A Christian Feminism?
It's okay to discover new things.
Let’s begin by stating the obvious. Modern people are very confused about sex and gender. We are deeply confounded by the moral significance of “male” and “female.”
Next, a harder question. Why? How did we get so confused?
I’ll throw out some theories. See if you can find one you like.
People need tradition to teach them how to behave appropriately. Our age is quite hostile to it; indeed, many modern people take a gleeful pleasure in defying nature and denying natural distinctions that have heretofore been obvious to practically everyone, everywhere. Obliterating clear distinctions between the sexes is part of this larger trend.

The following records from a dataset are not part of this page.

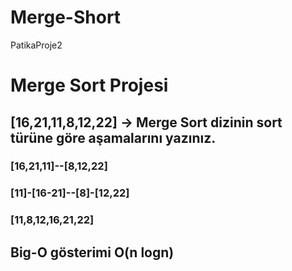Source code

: # Merge-Short
PatikaProje2

# Merge Sort Projesi

## [16,21,11,8,12,22] -> Merge Sort dizinin sort türüne göre aşamalarını yazınız.

### [16,21,11]--[8,12,22]
### [11]-[16-21]--[8]-[12,22]
### [11,8,12,16,21,22]

## Big-O gösterimi O(n logn)
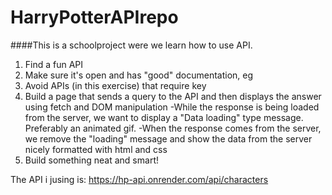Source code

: # HarryPotterAPIrepo

####This is a schoolproject were we learn how to use API. 

1. Find a fun API
2. Make sure it's open and has "good" documentation, eg
3. Avoid APIs (in this exercise) that require key
4. Build a page that sends a query to the API and then displays the answer using fetch and DOM manipulation
   -While the response is being loaded from the server, we want to display a "Data loading" type message. Preferably an animated gif.
   -When the response comes from the server, we remove the "loading" message and show the data from the server nicely formatted with html and css
5. Build something neat and smart!


The API i jusing is: https://hp-api.onrender.com/api/characters




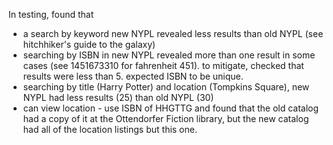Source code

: In testing, found that

* a search by keyword new NYPL revealed less results than old NYPL (see hitchhiker's guide to the galaxy)
* searching by ISBN in new NYPL revealed more than one result in some cases (see 1451673310 for fahrenheit 451). to mitigate, checked that results were less than 5. expected ISBN to be unique.
* searching by title (Harry Potter) and location (Tompkins Square), new NYPL had less results (25) than old NYPL (30)
* can view location - use ISBN of HHGTTG and found that the old catalog had a copy of it at the Ottendorfer Fiction library, but the new catalog had all of the location listings but this one.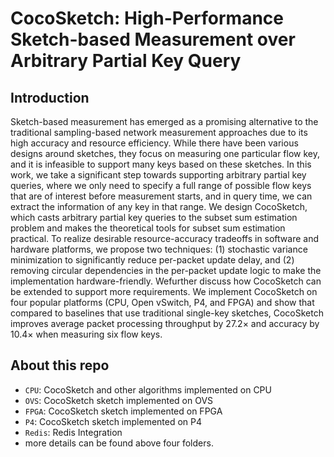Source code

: # CocoSketch: High-Performance Sketch-based Measurement over Arbitrary Partial Key Query

## Introduction

Sketch-based measurement has emerged as a promising alternative to the traditional sampling-based network measurement approaches due to its high accuracy and resource efficiency. While there have been various designs around sketches, they focus on measuring one particular flow key, and it is infeasible to support many keys based on these sketches. In this work, we take a significant step towards supporting arbitrary partial key queries, where we only need to specify a full range of possible flow keys that are of interest before measurement starts, and in query time, we can extract the information of any
key in that range. We design CocoSketch, which casts arbitrary partial key queries to the subset sum estimation problem and makes the theoretical tools for subset sum estimation practical. To realize desirable resource-accuracy tradeoffs in software and hardware platforms, we propose two techniques: (1) stochastic variance minimization to significantly reduce per-packet update delay, and (2) removing circular dependencies in the per-packet
update logic to make the implementation hardware-friendly. Wefurther discuss how CocoSketch can be extended to support
more requirements. We implement CocoSketch on four popular platforms (CPU, Open vSwitch, P4, and FPGA) and show that compared to baselines that use traditional single-key sketches, CocoSketch improves average packet processing throughput by 27.2× and accuracy by 10.4× when measuring six flow keys.


## About this repo

- `CPU`: CocoSketch and other algorithms implemented on CPU
- `OVS`: CocoSketch sketch implemented on OVS
- `FPGA`: CocoSketch sketch implemented on FPGA
- `P4`: CocoSketch sketch implemented on P4
- `Redis`: Redis Integration
- more details can be found above four folders.
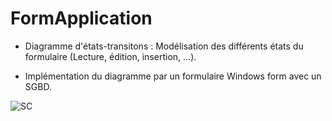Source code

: # FormApplication

- Diagramme d'états-transitons : Modélisation des différents états du formulaire (Lecture, édition, insertion, ...).

- Implémentation du diagramme par un formulaire Windows form avec un SGBD.

![SC](https://user-images.githubusercontent.com/116959144/204600158-42b7898d-01f2-47de-9755-33d0a2f078c7.png)



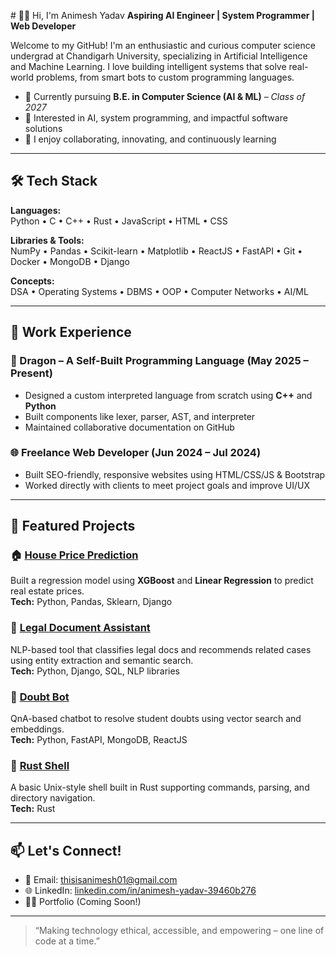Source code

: # 👋🏻 Hi, I'm Animesh Yadav
**Aspiring AI Engineer | System Programmer | Web Developer**

Welcome to my GitHub! I'm an enthusiastic and curious computer science undergrad at Chandigarh University, specializing in Artificial Intelligence and Machine Learning. I love building intelligent systems that solve real-world problems, from smart bots to custom programming languages.

- 📍 Currently pursuing **B.E. in Computer Science (AI & ML)** – *Class of 2027*
- 🧠 Interested in AI, system programming, and impactful software solutions
- 💬 I enjoy collaborating, innovating, and continuously learning

---

## 🛠️ Tech Stack

**Languages:**  
Python • C • C++ • Rust • JavaScript • HTML • CSS

**Libraries & Tools:**  
NumPy • Pandas • Scikit-learn • Matplotlib • ReactJS • FastAPI • Git • Docker • MongoDB • Django

**Concepts:**  
DSA • Operating Systems • DBMS • OOP • Computer Networks • AI/ML

---

## 💼 Work Experience

### 🐉 Dragon – A Self-Built Programming Language (May 2025 – Present)
- Designed a custom interpreted language from scratch using **C++** and **Python**
- Built components like lexer, parser, AST, and interpreter
- Maintained collaborative documentation on GitHub

### 🌐 Freelance Web Developer (Jun 2024 – Jul 2024)
- Built SEO-friendly, responsive websites using HTML/CSS/JS & Bootstrap
- Worked directly with clients to meet project goals and improve UI/UX

---

## 📂 Featured Projects

### 🏠 [House Price Prediction](https://github.com/thisisanimesh01/House-Price-Prediction)
Built a regression model using **XGBoost** and **Linear Regression** to predict real estate prices.  
**Tech:** Python, Pandas, Sklearn, Django

### 📄 [Legal Document Assistant](https://github.com/thisisanimesh01/Legal_Document_Assistant)  
NLP-based tool that classifies legal docs and recommends related cases using entity extraction and semantic search.  
**Tech:** Python, Django, SQL, NLP libraries

### 🤖 [Doubt Bot](https://github.com/thisisanimesh01/Doubt_BOT)  
QnA-based chatbot to resolve student doubts using vector search and embeddings.  
**Tech:** Python, FastAPI, MongoDB, ReactJS

### 🧾 [Rust Shell](https://github.com/thisisanimesh01/My-Rust-Shell)  
A basic Unix-style shell built in Rust supporting commands, parsing, and directory navigation.  
**Tech:** Rust

---

## 📫 Let's Connect!

- 📧 Email: [thisisanimesh01@gmail.com](mailto:thisisanimesh01@gmail.com)
- 🌐 LinkedIn: [linkedin.com/in/animesh-yadav-39460b276](https://linkedin.com/in/animesh-yadav-39460b276)
- 🧑‍💻 Portfolio (Coming Soon!)

---

> “Making technology ethical, accessible, and empowering – one line of code at a time.”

One defining feature of modern times is the glorification of “victimhood,” combined with an insistence on punitively laying low anyone who is naturally advantaged or dominant. This broader “war on health, privilege, and normalcy” takes many forms: Marxism, anti-colonialism, Critical Race Theory, etc. Also feminism. It’s basically what Nietzsche described as ressentiment, and it’s led to an aggressive effort to elevate women to positions of advantage or power, as a kind of cosmic rectification of historical injustice.
Most people historically have been “assigned” (by custom if not by law) to particular social roles, which society needed them to occupy for their own and everyone’s survival. On the ground those social conventions tend to be reinforced by widespread assumptions about the people themselves: uneducated peasants are presumed to be naturally stupider, aristocrats more noble, “barbarians” less naturally civilized. Women’s roles historically have been heavily shaped by reproductive realities, often leading to the assumption that they are built for childbearing and caretaking, and intrinsically unsuited to other things. As society at large became wealthier, and education and opportunity more widespread, those assumptions rapidly eroded. As labor markets shifted, increasingly valuing cognitive ability and interpersonal skills over physical strength, women became more professionally competitive. We’re still working through the implications for family, community, and society at large.
I could keep going, of course. I could talk about the (empty?) quest for autonomy, and whether modern societies adequately value caretaking and community building. I could ruminate on resentful men, vindictive women, how the entitlement state has warped everyone’s incentives and sensibilities. I could ruminate body-alienation in the digital age, and delve into the value (or false promises?) of sociobiology. Let’s just stop here for now.
I expect some astute readers may have anticipated my take. All of these theories contain some truth. There are many reasons sex and gender are confusing to us, many kinds of mistakes people can make in this space, many ways in which these culture wars bring out the worst in men, women, progressives, reactionaries, everybody. This is genuinely hard.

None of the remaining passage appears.